For every line in the records below that holds "information", make a copy.

══ Records for processing

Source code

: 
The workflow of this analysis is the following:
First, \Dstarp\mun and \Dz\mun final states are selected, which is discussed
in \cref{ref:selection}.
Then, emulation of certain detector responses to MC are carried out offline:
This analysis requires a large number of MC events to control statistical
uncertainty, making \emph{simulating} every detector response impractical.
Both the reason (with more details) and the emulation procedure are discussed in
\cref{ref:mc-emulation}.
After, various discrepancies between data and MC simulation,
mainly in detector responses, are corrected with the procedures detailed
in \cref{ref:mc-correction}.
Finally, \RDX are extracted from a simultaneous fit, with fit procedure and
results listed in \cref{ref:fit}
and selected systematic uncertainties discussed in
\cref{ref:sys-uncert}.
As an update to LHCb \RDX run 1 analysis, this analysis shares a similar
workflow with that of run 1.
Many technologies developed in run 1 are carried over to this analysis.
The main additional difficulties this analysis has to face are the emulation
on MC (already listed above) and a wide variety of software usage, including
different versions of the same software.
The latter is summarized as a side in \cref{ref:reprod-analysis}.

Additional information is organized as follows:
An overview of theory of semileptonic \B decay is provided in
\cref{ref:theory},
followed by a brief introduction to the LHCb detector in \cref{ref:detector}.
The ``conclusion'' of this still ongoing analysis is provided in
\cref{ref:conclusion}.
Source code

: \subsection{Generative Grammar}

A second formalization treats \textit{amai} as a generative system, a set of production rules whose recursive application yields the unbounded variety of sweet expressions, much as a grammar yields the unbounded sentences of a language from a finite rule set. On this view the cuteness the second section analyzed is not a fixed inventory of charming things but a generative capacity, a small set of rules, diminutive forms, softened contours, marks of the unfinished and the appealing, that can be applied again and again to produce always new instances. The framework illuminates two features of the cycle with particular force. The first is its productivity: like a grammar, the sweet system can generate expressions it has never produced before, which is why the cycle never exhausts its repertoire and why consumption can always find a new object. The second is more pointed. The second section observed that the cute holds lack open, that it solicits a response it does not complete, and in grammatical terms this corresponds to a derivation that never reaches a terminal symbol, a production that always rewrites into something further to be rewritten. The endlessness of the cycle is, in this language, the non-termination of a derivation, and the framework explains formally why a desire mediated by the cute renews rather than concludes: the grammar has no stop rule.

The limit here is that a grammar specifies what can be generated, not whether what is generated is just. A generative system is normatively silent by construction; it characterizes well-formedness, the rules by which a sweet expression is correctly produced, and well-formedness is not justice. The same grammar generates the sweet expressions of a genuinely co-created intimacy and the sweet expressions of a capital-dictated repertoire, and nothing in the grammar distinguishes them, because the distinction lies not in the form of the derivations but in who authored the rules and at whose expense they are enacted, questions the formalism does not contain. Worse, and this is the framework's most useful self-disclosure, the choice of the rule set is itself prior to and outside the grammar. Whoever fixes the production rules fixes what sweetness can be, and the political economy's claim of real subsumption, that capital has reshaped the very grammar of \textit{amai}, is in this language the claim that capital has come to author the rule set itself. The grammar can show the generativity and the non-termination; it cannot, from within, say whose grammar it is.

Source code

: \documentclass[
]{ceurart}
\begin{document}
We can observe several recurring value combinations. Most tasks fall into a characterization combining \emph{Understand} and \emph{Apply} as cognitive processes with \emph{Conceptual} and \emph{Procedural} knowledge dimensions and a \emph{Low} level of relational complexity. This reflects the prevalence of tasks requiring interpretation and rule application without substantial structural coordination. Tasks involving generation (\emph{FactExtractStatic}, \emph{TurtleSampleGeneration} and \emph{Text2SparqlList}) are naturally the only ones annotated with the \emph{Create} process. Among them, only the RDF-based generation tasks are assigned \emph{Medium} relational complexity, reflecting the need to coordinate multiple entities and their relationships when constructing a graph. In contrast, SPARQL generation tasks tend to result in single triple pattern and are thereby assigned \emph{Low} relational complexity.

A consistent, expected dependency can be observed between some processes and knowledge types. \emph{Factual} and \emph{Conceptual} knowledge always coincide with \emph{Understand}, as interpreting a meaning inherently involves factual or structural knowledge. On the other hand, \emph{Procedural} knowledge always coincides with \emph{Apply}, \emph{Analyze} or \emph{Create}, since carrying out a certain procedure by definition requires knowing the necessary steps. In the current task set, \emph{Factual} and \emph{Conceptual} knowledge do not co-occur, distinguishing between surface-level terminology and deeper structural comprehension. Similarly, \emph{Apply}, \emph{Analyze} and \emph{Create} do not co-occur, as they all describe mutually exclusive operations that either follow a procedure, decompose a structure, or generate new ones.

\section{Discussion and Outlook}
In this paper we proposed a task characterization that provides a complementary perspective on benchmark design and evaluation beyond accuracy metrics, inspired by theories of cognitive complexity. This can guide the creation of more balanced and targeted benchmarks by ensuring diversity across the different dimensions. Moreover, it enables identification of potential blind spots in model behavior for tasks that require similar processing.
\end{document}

════
══ Records for processing

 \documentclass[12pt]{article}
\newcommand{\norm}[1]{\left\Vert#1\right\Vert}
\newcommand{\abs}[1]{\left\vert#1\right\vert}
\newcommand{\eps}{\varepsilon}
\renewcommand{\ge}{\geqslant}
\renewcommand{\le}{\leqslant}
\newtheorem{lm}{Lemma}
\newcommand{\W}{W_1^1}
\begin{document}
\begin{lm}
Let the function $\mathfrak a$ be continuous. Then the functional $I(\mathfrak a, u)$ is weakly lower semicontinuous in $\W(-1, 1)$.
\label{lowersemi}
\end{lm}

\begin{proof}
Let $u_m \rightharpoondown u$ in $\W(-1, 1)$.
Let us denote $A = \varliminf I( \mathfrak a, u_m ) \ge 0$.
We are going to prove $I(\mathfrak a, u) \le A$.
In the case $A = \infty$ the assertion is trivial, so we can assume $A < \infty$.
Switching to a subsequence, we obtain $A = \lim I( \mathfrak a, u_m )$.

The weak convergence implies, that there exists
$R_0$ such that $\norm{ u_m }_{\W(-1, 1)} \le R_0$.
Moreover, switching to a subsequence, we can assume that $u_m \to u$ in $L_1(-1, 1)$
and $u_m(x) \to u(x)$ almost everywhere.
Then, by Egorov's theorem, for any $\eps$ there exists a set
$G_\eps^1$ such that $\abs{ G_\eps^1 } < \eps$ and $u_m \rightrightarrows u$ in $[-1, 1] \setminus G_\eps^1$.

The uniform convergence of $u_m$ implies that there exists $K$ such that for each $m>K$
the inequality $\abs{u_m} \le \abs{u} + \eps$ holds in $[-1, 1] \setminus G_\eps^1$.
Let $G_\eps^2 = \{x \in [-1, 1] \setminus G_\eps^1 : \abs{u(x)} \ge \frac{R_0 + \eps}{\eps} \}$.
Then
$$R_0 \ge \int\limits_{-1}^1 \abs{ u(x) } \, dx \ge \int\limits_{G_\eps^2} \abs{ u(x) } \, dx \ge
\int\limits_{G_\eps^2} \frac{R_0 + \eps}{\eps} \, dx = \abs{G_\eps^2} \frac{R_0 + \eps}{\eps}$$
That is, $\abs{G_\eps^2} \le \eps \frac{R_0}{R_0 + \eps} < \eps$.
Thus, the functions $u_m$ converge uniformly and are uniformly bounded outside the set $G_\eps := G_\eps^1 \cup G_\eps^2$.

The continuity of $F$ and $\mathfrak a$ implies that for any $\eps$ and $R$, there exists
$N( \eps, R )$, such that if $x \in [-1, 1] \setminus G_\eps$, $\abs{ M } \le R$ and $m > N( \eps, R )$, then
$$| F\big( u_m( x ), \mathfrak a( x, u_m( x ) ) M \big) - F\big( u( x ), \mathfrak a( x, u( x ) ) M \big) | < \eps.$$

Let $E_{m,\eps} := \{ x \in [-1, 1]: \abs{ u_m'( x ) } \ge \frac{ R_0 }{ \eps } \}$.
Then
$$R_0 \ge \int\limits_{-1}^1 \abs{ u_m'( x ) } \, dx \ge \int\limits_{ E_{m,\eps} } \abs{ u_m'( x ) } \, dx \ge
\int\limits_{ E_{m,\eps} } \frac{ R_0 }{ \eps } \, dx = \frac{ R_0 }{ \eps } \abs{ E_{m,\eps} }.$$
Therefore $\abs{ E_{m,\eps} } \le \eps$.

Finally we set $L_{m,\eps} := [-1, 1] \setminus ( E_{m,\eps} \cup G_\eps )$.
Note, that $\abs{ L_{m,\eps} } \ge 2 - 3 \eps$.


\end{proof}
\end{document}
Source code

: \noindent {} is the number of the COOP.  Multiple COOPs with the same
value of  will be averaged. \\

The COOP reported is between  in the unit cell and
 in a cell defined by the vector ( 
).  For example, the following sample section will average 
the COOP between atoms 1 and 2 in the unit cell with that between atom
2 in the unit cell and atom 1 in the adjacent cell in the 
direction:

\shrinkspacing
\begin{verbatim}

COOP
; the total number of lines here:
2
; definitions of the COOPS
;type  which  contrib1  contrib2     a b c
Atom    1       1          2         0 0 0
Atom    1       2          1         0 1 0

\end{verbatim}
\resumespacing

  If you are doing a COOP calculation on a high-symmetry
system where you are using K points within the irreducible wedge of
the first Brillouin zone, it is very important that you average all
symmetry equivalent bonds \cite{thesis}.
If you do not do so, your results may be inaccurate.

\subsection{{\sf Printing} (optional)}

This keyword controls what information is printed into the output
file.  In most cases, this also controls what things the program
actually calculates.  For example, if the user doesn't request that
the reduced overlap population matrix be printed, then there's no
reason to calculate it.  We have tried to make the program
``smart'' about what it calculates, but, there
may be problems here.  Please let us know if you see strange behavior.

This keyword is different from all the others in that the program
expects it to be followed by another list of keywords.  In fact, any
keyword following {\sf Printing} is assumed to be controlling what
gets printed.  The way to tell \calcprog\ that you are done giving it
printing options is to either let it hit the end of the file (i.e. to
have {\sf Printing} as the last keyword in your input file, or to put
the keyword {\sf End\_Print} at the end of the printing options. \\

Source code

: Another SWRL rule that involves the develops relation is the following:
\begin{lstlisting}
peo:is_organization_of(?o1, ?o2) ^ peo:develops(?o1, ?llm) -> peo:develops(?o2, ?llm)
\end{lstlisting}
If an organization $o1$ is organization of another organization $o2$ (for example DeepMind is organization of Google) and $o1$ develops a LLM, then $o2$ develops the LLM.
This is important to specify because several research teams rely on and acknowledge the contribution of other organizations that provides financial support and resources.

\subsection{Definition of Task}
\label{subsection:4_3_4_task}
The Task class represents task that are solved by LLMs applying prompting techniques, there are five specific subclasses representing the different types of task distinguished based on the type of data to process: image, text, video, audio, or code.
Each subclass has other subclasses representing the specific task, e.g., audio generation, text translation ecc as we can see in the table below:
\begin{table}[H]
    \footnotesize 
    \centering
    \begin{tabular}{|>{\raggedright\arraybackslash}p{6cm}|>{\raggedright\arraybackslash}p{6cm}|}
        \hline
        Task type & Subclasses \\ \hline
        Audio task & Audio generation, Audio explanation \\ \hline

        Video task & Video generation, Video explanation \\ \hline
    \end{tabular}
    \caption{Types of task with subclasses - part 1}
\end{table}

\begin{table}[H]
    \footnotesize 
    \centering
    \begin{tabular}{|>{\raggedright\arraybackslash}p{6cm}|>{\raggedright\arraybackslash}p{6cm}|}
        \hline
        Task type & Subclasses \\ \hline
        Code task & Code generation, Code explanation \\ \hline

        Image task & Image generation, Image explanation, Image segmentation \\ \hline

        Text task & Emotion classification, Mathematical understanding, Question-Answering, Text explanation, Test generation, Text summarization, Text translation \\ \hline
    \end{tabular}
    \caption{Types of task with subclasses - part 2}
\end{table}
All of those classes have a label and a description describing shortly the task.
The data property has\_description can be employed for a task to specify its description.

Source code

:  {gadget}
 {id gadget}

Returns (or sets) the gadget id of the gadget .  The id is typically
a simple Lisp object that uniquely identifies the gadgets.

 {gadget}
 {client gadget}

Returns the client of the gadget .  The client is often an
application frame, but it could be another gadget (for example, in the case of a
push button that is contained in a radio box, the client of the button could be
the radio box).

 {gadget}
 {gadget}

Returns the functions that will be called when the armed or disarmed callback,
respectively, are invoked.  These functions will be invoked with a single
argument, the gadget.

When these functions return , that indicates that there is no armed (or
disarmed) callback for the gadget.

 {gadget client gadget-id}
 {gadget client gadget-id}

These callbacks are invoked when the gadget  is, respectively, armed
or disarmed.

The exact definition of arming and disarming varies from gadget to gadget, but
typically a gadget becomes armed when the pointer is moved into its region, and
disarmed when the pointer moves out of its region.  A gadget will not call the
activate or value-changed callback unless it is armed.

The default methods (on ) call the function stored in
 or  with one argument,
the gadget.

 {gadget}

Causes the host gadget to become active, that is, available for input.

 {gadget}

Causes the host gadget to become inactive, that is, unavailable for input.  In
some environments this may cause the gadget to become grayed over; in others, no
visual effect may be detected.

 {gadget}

════
══ Records for processing

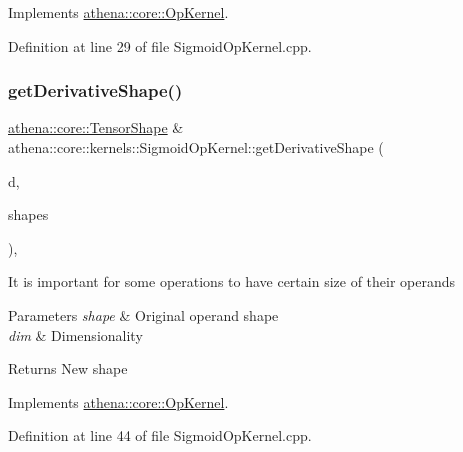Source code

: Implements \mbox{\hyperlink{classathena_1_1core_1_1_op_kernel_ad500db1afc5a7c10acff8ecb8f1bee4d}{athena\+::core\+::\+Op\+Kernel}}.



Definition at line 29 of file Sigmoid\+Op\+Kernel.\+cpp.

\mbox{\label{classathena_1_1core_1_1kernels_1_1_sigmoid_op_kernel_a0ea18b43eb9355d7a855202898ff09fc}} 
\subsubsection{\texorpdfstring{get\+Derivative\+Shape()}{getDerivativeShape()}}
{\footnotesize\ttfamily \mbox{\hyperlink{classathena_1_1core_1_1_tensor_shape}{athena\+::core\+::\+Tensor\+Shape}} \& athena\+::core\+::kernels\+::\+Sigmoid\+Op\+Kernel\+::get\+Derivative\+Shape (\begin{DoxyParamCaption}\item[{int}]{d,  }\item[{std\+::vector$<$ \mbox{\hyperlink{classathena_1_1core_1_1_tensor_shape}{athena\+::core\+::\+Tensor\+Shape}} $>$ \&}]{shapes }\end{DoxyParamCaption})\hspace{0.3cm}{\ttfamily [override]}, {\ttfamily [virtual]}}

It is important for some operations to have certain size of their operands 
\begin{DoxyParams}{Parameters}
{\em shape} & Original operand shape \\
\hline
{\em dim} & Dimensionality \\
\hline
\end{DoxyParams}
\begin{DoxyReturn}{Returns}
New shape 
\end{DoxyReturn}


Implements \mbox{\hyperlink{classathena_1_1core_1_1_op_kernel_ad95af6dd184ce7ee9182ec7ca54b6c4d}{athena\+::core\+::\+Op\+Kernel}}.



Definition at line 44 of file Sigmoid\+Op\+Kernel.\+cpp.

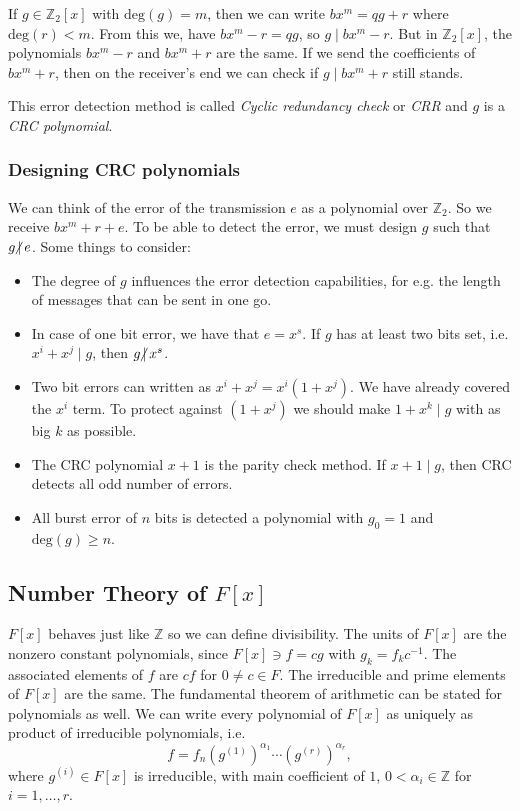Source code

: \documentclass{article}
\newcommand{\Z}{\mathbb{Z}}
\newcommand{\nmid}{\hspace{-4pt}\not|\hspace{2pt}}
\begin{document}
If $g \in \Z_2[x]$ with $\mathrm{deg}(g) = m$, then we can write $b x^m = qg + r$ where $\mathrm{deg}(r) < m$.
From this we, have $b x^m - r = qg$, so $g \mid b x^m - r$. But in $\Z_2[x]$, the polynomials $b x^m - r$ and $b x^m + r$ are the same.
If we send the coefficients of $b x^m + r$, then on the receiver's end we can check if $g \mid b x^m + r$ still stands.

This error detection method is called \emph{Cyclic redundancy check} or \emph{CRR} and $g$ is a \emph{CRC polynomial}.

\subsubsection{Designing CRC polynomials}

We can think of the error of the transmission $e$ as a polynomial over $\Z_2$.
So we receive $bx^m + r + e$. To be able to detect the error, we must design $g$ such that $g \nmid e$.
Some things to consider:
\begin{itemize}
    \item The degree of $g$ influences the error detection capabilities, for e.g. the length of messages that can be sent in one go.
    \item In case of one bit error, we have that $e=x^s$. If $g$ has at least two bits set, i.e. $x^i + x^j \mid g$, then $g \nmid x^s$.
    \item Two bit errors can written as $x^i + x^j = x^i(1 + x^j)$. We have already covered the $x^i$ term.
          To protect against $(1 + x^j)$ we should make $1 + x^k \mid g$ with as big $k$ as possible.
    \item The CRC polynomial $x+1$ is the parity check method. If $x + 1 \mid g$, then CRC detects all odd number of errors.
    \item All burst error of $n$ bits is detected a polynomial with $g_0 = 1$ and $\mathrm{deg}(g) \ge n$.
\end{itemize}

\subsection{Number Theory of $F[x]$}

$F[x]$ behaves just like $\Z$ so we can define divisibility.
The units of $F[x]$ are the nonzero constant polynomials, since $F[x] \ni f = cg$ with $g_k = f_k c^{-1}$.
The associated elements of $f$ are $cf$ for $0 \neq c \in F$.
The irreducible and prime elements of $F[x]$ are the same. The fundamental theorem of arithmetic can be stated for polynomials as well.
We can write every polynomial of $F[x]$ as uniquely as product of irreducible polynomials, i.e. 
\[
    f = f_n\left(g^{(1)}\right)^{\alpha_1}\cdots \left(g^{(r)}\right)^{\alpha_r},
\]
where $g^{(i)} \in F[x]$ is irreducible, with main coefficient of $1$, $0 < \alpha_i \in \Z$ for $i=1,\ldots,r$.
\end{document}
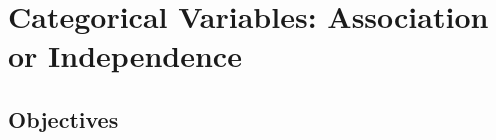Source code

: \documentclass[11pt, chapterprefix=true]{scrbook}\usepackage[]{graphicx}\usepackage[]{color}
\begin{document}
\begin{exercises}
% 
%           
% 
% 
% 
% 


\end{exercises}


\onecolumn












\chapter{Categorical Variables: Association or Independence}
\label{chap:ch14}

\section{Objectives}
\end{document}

════

## Solution
Additional information is organized as follows:
This keyword controls what information is printed into the output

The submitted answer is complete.